Several genetic mouse models expressing the human WT or the mutant variant of α-synuclein have been generated, in which α-synuclein is expressed under the control of various promoters. Most of them can recapitulate, albeit to different extents, some characteristic biochemical and pathological features of PD, and have proven useful for identifying potential neuroprotective strategies for human disease [34]. The A53T Tg mice used in this study exhibit a moderate increase in α-synuclein expression, reflecting changes that can be found in human patients, i.e., when duplication or triplication of SNCA gene locus occurs. In this model, inflammation is documented by elevated levels of cytokines such as TNFα and IL-1β, which are also consistently increased in the PD brain. Even though we and others show no evidence of progressive neurodegeneration in the striatum and SNpc of A53T Tg mice, we found activation of the synapse-tagging mechanism, suggesting that defects related to synaptic maturation and function could be present in these areas as was recently shown for A53T-BAC-SNCA mice using high-resolution electron microscopy [82].

Even though our work was mainly focused on the striatum, the presence of similar α-synuclein oligomers and the profound increase of astrocytic Cav3.2 VGCCs in the cortex and SNpc relate our findings also in the context of PD pathology. Striatum is a brain region severely affected in PD, mostly due to the loss of its dopaminergic innervation caused by neurodegeneration in the SNpc and to some extent from the denervation of striatal axon terminals. Our investigation was focused on neuroinflammation that is established early in the diseased brain, and is related with the development, maintenance and progression of the non-motor symptoms that precede cell death. As such, we selected an area in which neuronal viability and synaptic integrity are maintained and a transgenic mouse model (A53T Tg) that exhibits a moderate increase in α-synuclein expression (up to three-fold). In this model, the spontaneously generated oligomeric hyperphosphorylated α-synuclein conformers gradually accumulate in the striatum and are associated with elevated C3 complement, pro-inflammatory cytokines and increased levels of endogenous IgG antibodies. Similar species were found in other brain areas in mouse brain such as the cortex, midbrain and hippocampus, and also in human PD brain tissue, where they were also associated with C3 elevation.

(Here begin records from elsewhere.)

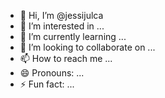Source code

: - 👋 Hi, I’m @jessijulca
- 👀 I’m interested in ...
- 🌱 I’m currently learning ...
- 💞️ I’m looking to collaborate on ...
- 📫 How to reach me ...
- 😄 Pronouns: ...
- ⚡ Fun fact: ...

<!---
jessijulca/jessijulca is a ✨ special ✨ repository because its `README.md` (this file) appears on your GitHub profile.
You can click the Preview link to take a look at your changes.
--->
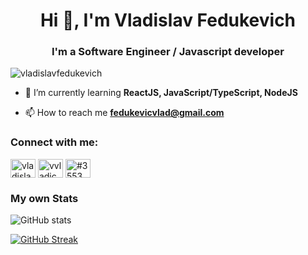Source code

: <h1 align="center">Hi 👋, I'm Vladislav Fedukevich</h1>
<h3 align="center">I'm a Software Engineer / Javascript developer</h3>

<p align="left"> <img src="https://komarev.com/ghpvc/?username=vladislavfedukevich&label=Profile%20views&color=0e75b6&style=flat" alt="vladislavfedukevich" /> </p>

- 🌱 I’m currently learning **ReactJS, JavaScript/TypeScript, NodeJS**

- 📫 How to reach me **fedukevicvlad@gmail.com**

<h3 align="left">Connect with me:</h3>
<p align="left">
<a href="https://www.linkedin.com/in/vladislav-fedukevich/" target="blank"><img align="center" src="https://raw.githubusercontent.com/rahuldkjain/github-profile-readme-generator/master/src/images/icons/Social/linked-in-alt.svg" alt="vladislavfedukevich" height="30" width="40" /></a>
<a href="https://instagram.com/vvladichhh" target="blank"><img align="center" src="https://raw.githubusercontent.com/rahuldkjain/github-profile-readme-generator/master/src/images/icons/Social/instagram.svg" alt="vvladichhh" height="30" width="40" /></a>
<a href="https://discord.gg/#3553" target="blank"><img align="center" src="https://raw.githubusercontent.com/rahuldkjain/github-profile-readme-generator/master/src/images/icons/Social/discord.svg" alt="#3553" height="30" width="40" /></a>
</p>

<h3 align="left">My own Stats</h3>

![GitHub stats](https://github-readme-stats.vercel.app/api?username=VladislavFedukevich&show_icons=true&theme=onedark)

[![GitHub Streak](https://streak-stats.demolab.com/?user=VladislavFedukevich&theme=onedark)](https://git.io/streak-stats)
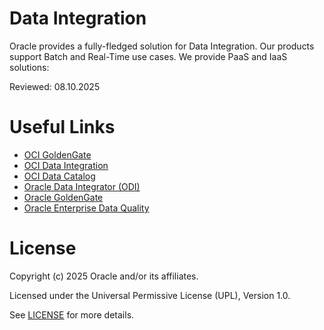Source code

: # Data Integration

Oracle provides a fully-fledged solution for Data Integration. Our products support Batch and Real-Time use cases. We provide PaaS and IaaS solutions:

Reviewed: 08.10.2025

# Useful Links

* [OCI GoldenGate](https://docs.oracle.com/en/cloud/paas/goldengate-service/druyg/index.html#articletitle)
* [OCI Data Integration](https://www.oracle.com/integration/data-integration/)
* [OCI Data Catalog](https://www.oracle.com/big-data/data-catalog/)
* [Oracle Data Integrator (ODI)](https://www.oracle.com/middleware/technologies/data-integrator.html)
* [Oracle GoldenGate](https://docs.oracle.com/en/middleware/goldengate/core/21.3/index.html)
* [Oracle Enterprise Data Quality](https://docs.oracle.com/en/middleware/fusion-middleware/enterprise-data-quality/12.2.1.4/dqarc/overview-oracle-enterprise-data-quality.html#GUID-70264D10-70F8-4D0D-B482-9BB77F28A037)


# License

Copyright (c) 2025 Oracle and/or its affiliates.

Licensed under the Universal Permissive License (UPL), Version 1.0.

See [LICENSE](https://github.com/oracle-devrel/technology-engineering/blob/main/LICENSE) for more details.
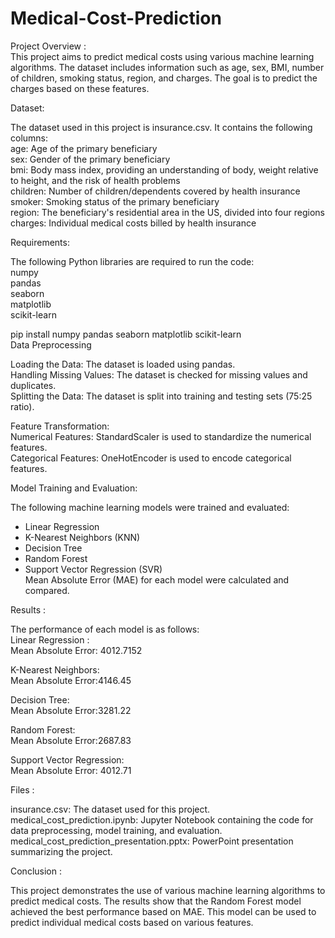 # Medical-Cost-Prediction  

Project Overview :  
This project aims to predict medical costs using various machine learning algorithms. The dataset includes information such as age, sex, BMI, number of children, smoking status, region, and charges. The goal is to predict the charges based on these features.    

Dataset:  

The dataset used in this project is insurance.csv. It contains the following columns:  
age: Age of the primary beneficiary  
sex: Gender of the primary beneficiary  
bmi: Body mass index, providing an understanding of body, weight relative to height, and the risk of health problems  
children: Number of children/dependents covered by health insurance  
smoker: Smoking status of the primary beneficiary  
region: The beneficiary's residential area in the US, divided into four regions  
charges: Individual medical costs billed by health insurance  

Requirements:  

The following Python libraries are required to run the code:  
numpy  
pandas  
seaborn  
matplotlib  
scikit-learn  

pip install numpy pandas seaborn matplotlib scikit-learn  
Data Preprocessing  

Loading the Data: The dataset is loaded using pandas.   
Handling Missing Values: The dataset is checked for missing values and duplicates.  
Splitting the Data: The dataset is split into training and testing sets (75:25 ratio).  

Feature Transformation:    
Numerical Features: StandardScaler is used to standardize the numerical features.  
Categorical Features: OneHotEncoder is used to encode categorical features. 

Model Training and Evaluation:  

The following machine learning models were trained and evaluated:  
  
- Linear Regression  
- K-Nearest Neighbors (KNN)  
- Decision Tree  
- Random Forest  
- Support Vector Regression (SVR)  
Mean Absolute Error (MAE) for each model were calculated and compared.  

Results :  

The performance of each model is as follows:  
Linear Regression :  
Mean Absolute Error: 4012.7152   
 
K-Nearest Neighbors:  
Mean Absolute Error:4146.45     

Decision Tree:  
Mean Absolute Error:3281.22   

Random Forest:  
Mean Absolute Error:2687.83  

Support Vector Regression:  
Mean Absolute Error: 4012.71  


Files :  
  
insurance.csv: The dataset used for this project.  
medical_cost_prediction.ipynb: Jupyter Notebook containing the code for data preprocessing, model training, and evaluation.  
medical_cost_prediction_presentation.pptx: PowerPoint presentation summarizing the project.  


Conclusion :  
  
This project demonstrates the use of various machine learning algorithms to predict medical costs. The results show that the Random Forest model achieved the best performance based on MAE. This model can be used to predict individual medical costs based on various features.  
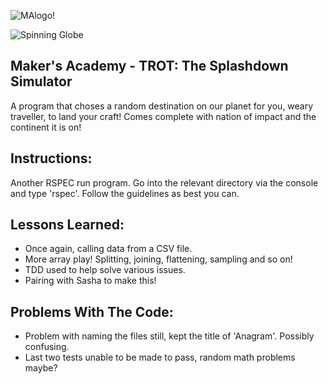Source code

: ![MAlogo!](http://www.makersacademy.com/images/logo.png)

![Spinning Globe](http://www.csudh.edu/fisher/tbe540/spinning_globe.gif)

Maker's Academy - TROT: The Splashdown Simulator
--
A program that choses a random destination on our planet for you, weary traveller, to land your craft! Comes complete with nation of impact and the continent it is on!

Instructions:
--
Another RSPEC run program. Go into the relevant directory via the console and type 'rspec'. Follow the guidelines as best you can.

Lessons Learned:
--
* Once again, calling data from a CSV file.
* More array play! Splitting, joining, flattening, sampling and so on!
* TDD used to help solve various issues.
* Pairing with Sasha to make this!

Problems With The Code:
--
* Problem with naming the files still, kept the title of 'Anagram'. Possibly confusing.
* Last two tests unable to be made to pass, random math problems maybe?
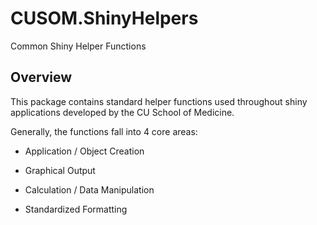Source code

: # CUSOM.ShinyHelpers
Common Shiny Helper Functions

## Overview 
This package contains standard helper functions used throughout shiny applications developed by the CU School of Medicine. 

Generally, the functions fall into 4 core areas: 

- Application / Object Creation 

- Graphical Output 

- Calculation / Data Manipulation  

- Standardized Formatting 



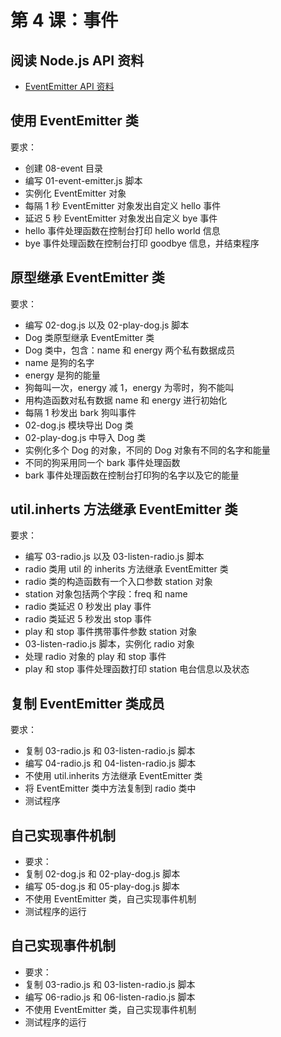 # 第 4 课：事件 

## 阅读 Node.js API 资料  

- [EventEmitter API 资料](http://nodejs.cn/api/events.html)  

## 使用 EventEmitter 类

要求：
- 创建 08-event 目录  
- 编写 01-event-emitter.js 脚本  
- 实例化 EventEmitter 对象  
- 每隔 1 秒 EventEmitter 对象发出自定义 hello 事件  
- 延迟 5 秒 EventEmitter 对象发出自定义 bye 事件  
- hello 事件处理函数在控制台打印 hello world 信息  
- bye 事件处理函数在控制台打印 goodbye 信息，并结束程序  

## 原型继承 EventEmitter 类

要求：
- 编写 02-dog.js 以及 02-play-dog.js 脚本  
- Dog 类原型继承 EventEmitter 类  
- Dog 类中，包含：name 和 energy 两个私有数据成员  
- name 是狗的名字
- energy 是狗的能量
- 狗每叫一次，energy 减 1，energy 为零时，狗不能叫
- 用构造函数对私有数据 name 和 energy 进行初始化  
- 每隔 1 秒发出 bark 狗叫事件
- 02-dog.js 模块导出 Dog 类  
- 02-play-dog.js 中导入 Dog 类
- 实例化多个 Dog 的对象，不同的 Dog 对象有不同的名字和能量
- 不同的狗采用同一个 bark 事件处理函数  
- bark 事件处理函数在控制台打印狗的名字以及它的能量

## util.inherts 方法继承 EventEmitter 类

要求：
- 编写 03-radio.js 以及 03-listen-radio.js 脚本 
- radio 类用 util 的 inherits 方法继承 EventEmitter 类  
- radio 类的构造函数有一个入口参数 station 对象
- station 对象包括两个字段：freq 和 name  
- radio 类延迟 0 秒发出 play 事件
- radio 类延迟 5 秒发出 stop 事件  
- play 和 stop 事件携带事件参数 station 对象
- 03-listen-radio.js 脚本，实例化 radio 对象
- 处理 radio 对象的 play 和 stop 事件  
- play 和 stop 事件处理函数打印 station 电台信息以及状态

## 复制 EventEmitter 类成员

要求：
- 复制 03-radio.js 和 03-listen-radio.js 脚本
- 编写 04-radio.js 和 04-listen-radio.js 脚本  
- 不使用 util.inherits 方法继承 EventEmitter 类
- 将 EventEmitter 类中方法复制到 radio 类中
- 测试程序

## 自己实现事件机制

- 要求：
- 复制 02-dog.js 和 02-play-dog.js 脚本
- 编写 05-dog.js 和 05-play-dog.js 脚本
- 不使用 EventEmitter 类，自己实现事件机制
- 测试程序的运行

## 自己实现事件机制

- 要求：
- 复制 03-radio.js 和 03-listen-radio.js 脚本
- 编写 06-radio.js 和 06-listen-radio.js 脚本
- 不使用 EventEmitter 类，自己实现事件机制
- 测试程序的运行
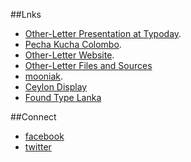

##Lnks

* [Other-Letter Presentation at Typoday](https://www.youtube.com/watch?v=jZfBkYYYaGA&list=UU_2qwvT89JOtX4Gov1RthlA).
* [Pecha Kucha Colombo](http://www.pechakucha.org/cities/colombo/presentations/friends-strangers-and-other-stories). 
* [Other-Letter Website](http://la-ulu.com/afewotherkinds/).
* [Other-Letter Files and Sources](https://github.com/pathumego/other-letter)
* [mooniak](http://mooniak.com/).
* [Ceylon Display](http://ceylondisplay.com/)
* [Found Type Lanka](http://foundtypelanka.tumblr.com/)

##Connect

* [facebook](https://www.facebook.com/pbegodawatta)
* [twitter](https://twitter.com/pathumego)

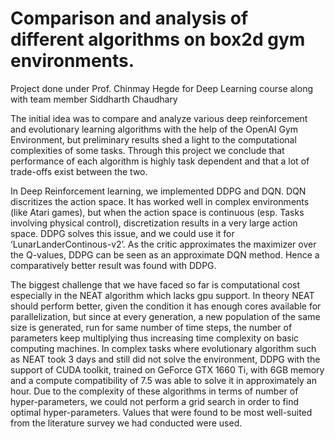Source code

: # Comparison and analysis of different algorithms on box2d gym environments.

Project done under Prof. Chinmay Hegde for Deep Learning course along with team member Siddharth Chaudhary

The initial idea was to compare and analyze various deep reinforcement and evolutionary learning algorithms with the help of the OpenAI Gym Environment, but preliminary results shed a light to the computational complexities of some tasks. Through this project we conclude that performance of each algorithm is highly task dependent and that a lot of trade-offs exist between the two.

In Deep Reinforcement learning, we implemented DDPG and DQN. DQN discritizes the action space. It has worked well in complex environments (like Atari games), but when the action space is continuous (esp. Tasks involving physical control), discretization results in a very large action space. DDPG solves this issue, and we could use it for ‘LunarLanderContinous-v2’. As the critic approximates the maximizer over the Q-values, DDPG can be seen as an approximate DQN method. Hence a comparatively better result was found with DDPG.

The biggest challenge that we have faced so far is computational cost especially in the NEAT algorithm which lacks gpu support. In theory NEAT should perform better, given the condition it has enough cores available for parallelization, but since at every generation, a new population of the same size is generated, run for same number of time steps, the number of parameters keep multiplying thus increasing time complexity on basic computing machines. In complex tasks where evolutionary algorithm such as NEAT took 3 days and still did not solve the environment, DDPG with the support of CUDA toolkit, trained on GeForce GTX 1660 Ti, with 6GB memory and a compute compatibility of 7.5 was able to solve it in approximately an hour. Due to the complexity of these algorithms in terms of number of hyper-parameters, we could not perform a grid search in order to find optimal hyper-parameters. Values that were found to be most well-suited from the literature survey we had conducted were used.
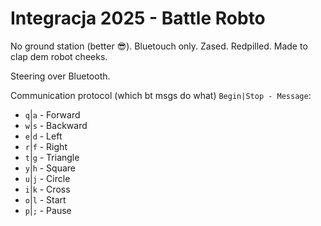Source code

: # Integracja 2025 - Battle Robto

No ground station (better 😎).
Bluetouch only.
Zased.
Redpilled.
Made to clap dem robot cheeks.

Steering over Bluetooth.

Communication protocol (which bt msgs do what) `Begin|Stop - Message`:
- `q`|`a` - Forward 
- `w`|`s` - Backward
- `e`|`d` - Left
- `r`|`f` - Right
- `t`|`g` - Triangle 
- `y`|`h` - Square
- `u`|`j` - Circle
- `i`|`k` - Cross
- `o`|`l` - Start
- `p`|`;` - Pause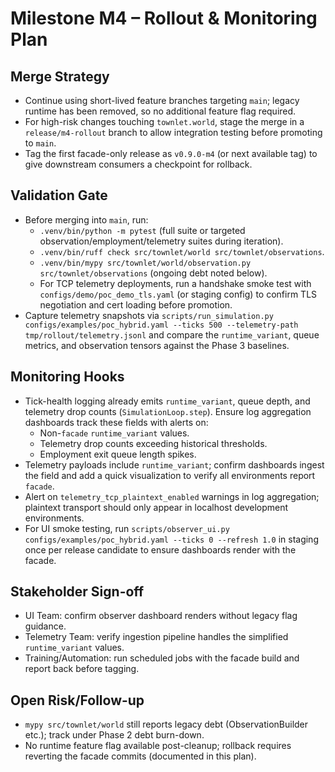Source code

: # Milestone M4 – Rollout & Monitoring Plan

## Merge Strategy
- Continue using short-lived feature branches targeting `main`; legacy runtime has been removed, so no additional feature flag required.
- For high-risk changes touching `townlet.world`, stage the merge in a `release/m4-rollout` branch to allow integration testing before promoting to `main`.
- Tag the first facade-only release as `v0.9.0-m4` (or next available tag) to give downstream consumers a checkpoint for rollback.

## Validation Gate
- Before merging into `main`, run:
  - `.venv/bin/python -m pytest` (full suite or targeted observation/employment/telemetry suites during iteration).
  - `.venv/bin/ruff check src/townlet/world src/townlet/observations`.
  - `.venv/bin/mypy src/townlet/world/observation.py src/townlet/observations` (ongoing debt noted below).
  - For TCP telemetry deployments, run a handshake smoke test with `configs/demo/poc_demo_tls.yaml` (or staging config) to confirm TLS negotiation and cert loading before promotion.
- Capture telemetry snapshots via `scripts/run_simulation.py configs/examples/poc_hybrid.yaml --ticks 500 --telemetry-path tmp/rollout/telemetry.jsonl` and compare the `runtime_variant`, queue metrics, and observation tensors against the Phase 3 baselines.

## Monitoring Hooks
- Tick-health logging already emits `runtime_variant`, queue depth, and telemetry drop counts (`SimulationLoop.step`). Ensure log aggregation dashboards track these fields with alerts on:
  - Non-`facade` `runtime_variant` values.
  - Telemetry drop counts exceeding historical thresholds.
  - Employment exit queue length spikes.
- Telemetry payloads include `runtime_variant`; confirm dashboards ingest the field and add a quick visualization to verify all environments report `facade`.
- Alert on `telemetry_tcp_plaintext_enabled` warnings in log aggregation; plaintext transport should only appear in localhost development environments.
- For UI smoke testing, run `scripts/observer_ui.py configs/examples/poc_hybrid.yaml --ticks 0 --refresh 1.0` in staging once per release candidate to ensure dashboards render with the facade.

## Stakeholder Sign-off
- UI Team: confirm observer dashboard renders without legacy flag guidance.
- Telemetry Team: verify ingestion pipeline handles the simplified `runtime_variant` values.
- Training/Automation: run scheduled jobs with the facade build and report back before tagging.

## Open Risk/Follow-up
- `mypy src/townlet/world` still reports legacy debt (ObservationBuilder etc.); track under Phase 2 debt burn-down.
- No runtime feature flag available post-cleanup; rollback requires reverting the facade commits (documented in this plan).

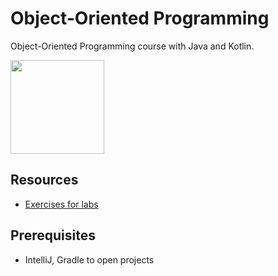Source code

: # Object-Oriented Programming

Object-Oriented Programming course with Java and Kotlin.

<img width=150 src="https://upload.wikimedia.org/wikipedia/en/thumb/3/30/Java_programming_language_logo.svg/1200px-Java_programming_language_logo.svg.png" />

## Resources

- [Exercises for labs](https://github.com/apohllo/obiektowe-lab)

## Prerequisites

- IntelliJ, Gradle to open projects
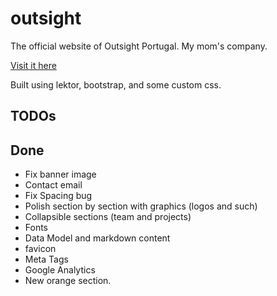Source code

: # outsight
The official website of Outsight Portugal. My mom's company. 

[Visit it here](outsight.pt)

Built using lektor, bootstrap, and some custom css. 

## TODOs

## Done
- Fix banner image
- Contact email 
- Fix Spacing bug
- Polish section by section with graphics (logos and such)
- Collapsible sections (team and projects)
- Fonts
- Data Model and markdown content
- favicon
- Meta Tags
- Google Analytics
- New orange section. 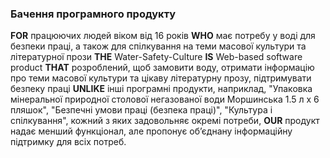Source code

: ### Бачення програмного продукту
**FOR** працюючих людей віком від 16 років **WHO** має потребу у воді для безпеки праці, а також для спілкування на теми масової культури та літературної прози **THE** Water-Safety-Culture **IS** Web-based software product **THAT** розроблений, щоб замовити воду, отримати інформацію про теми масової культури та цікаву літературну прозу, підтримувати безпеку праці **UNLIKE** інші програмні продукти, наприклад, "Упаковка мінеральної природної столової негазованої води Моршинська 1.5 л х 6 пляшок", "Безпечні умови праці (безпека праці)", "Культура і спілкування", кожний з яких задовольняє окремі потреби, **OUR** продукт надає менший
функціонал, але пропонує об’єднану інформаційну підтримку для всіх потреб.
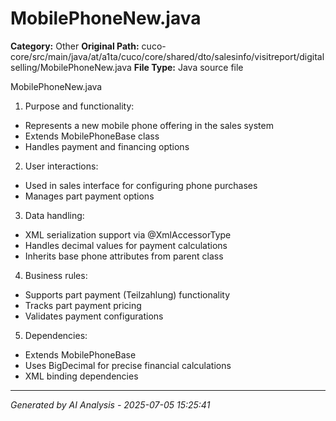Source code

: # MobilePhoneNew.java

**Category:** Other
**Original Path:** cuco-core/src/main/java/at/a1ta/cuco/core/shared/dto/salesinfo/visitreport/digitalselling/MobilePhoneNew.java
**File Type:** Java source file

MobilePhoneNew.java
1. Purpose and functionality:
- Represents a new mobile phone offering in the sales system
- Extends MobilePhoneBase class
- Handles payment and financing options

2. User interactions:
- Used in sales interface for configuring phone purchases
- Manages part payment options

3. Data handling:
- XML serialization support via @XmlAccessorType
- Handles decimal values for payment calculations
- Inherits base phone attributes from parent class

4. Business rules:
- Supports part payment (Teilzahlung) functionality
- Tracks part payment pricing
- Validates payment configurations

5. Dependencies:
- Extends MobilePhoneBase
- Uses BigDecimal for precise financial calculations
- XML binding dependencies

---
*Generated by AI Analysis - 2025-07-05 15:25:41*
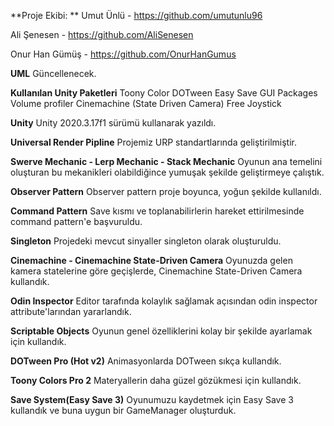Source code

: **Proje Ekibi: **
Umut Ünlü - https://github.com/umutunlu96

Ali Şenesen - https://github.com/AliSenesen	

Onur Han Gümüş - https://github.com/OnurHanGumus	

**UML**
Güncellenecek.

**Kullanılan Unity Paketleri**
Toony Color
DOTween
Easy Save
GUI Packages
Volume profiler
Cinemachine (State Driven Camera)
Free Joystick

**Unity**
Unity 2020.3.17f1 sürümü kullanarak yazıldı.

**Universal Render Pipline**
Projemiz URP standartlarında geliştirilmiştir.

**Swerve Mechanic - Lerp Mechanic - Stack Mechanic**
Oyunun ana temelini oluşturan bu mekanikleri olabildiğince yumuşak şekilde geliştirmeye çalıştık.

**Observer Pattern**
Observer pattern proje boyunca, yoğun şekilde kullanıldı. 

**Command Pattern**
Save kısmı ve toplanabilirlerin hareket ettirilmesinde command pattern'e başvuruldu.

**Singleton**
Projedeki mevcut sinyaller singleton olarak oluşturuldu.

**Cinemachine - Cinemachine State-Driven Camera**
Oyunuzda gelen kamera statelerine göre geçişlerde, Cinemachine State-Driven Camera kullandık.

**Odin Inspector**
Editor tarafında kolaylık sağlamak açısından odin inspector attribute'larından yararlandık.

**Scriptable Objects**
Oyunun genel özelliklerini kolay bir şekilde ayarlamak için kullandık.

**DOTween Pro (Hot v2)**
Animasyonlarda DOTween sıkça kullandık.

**Toony Colors Pro 2**
Materyallerin daha güzel gözükmesi için kullandık.

**Save System(Easy Save 3)**
Oyunumuzu kaydetmek için Easy Save 3 kullandık ve buna uygun bir GameManager oluşturduk.
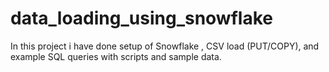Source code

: # data_loading_using_snowflake
In this project i have done setup of Snowflake , CSV load (PUT/COPY), and example SQL queries with scripts and sample data.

Our data suggest that the α-synuclein-induced neuroinflammation in A53T Tg mice is linked with an up-regulation of Cav3.2 VGCCs in astrocytes. Even though we could not directly assess astrocyte-specific Cav3.2 expression in the human tissue, we found that Cav3.2 mRNA was significantly increased in the putamen of PD patients compared to control individuals. The T-type Ca2+ channels have emerged as therapeutic targets for PD, particularly to attenuate the burst discharges in subthalamic neurons and improve the parkinsonian locomotor symptoms [55]. In fact, due to the growing evidence linking Cav3.2 channels with neurological conditions, the T-type channels are now considered one of the most highly regarded druggable targets of the past decade, with > 40 patents (since 2012) for new small organic blockers of T-type channels [83, 84]. Our study adds to the functional properties of the T-type Cav3.2 channels and underscores their involvement in the resolution of neuroinflammation in neurodegenerative disorders.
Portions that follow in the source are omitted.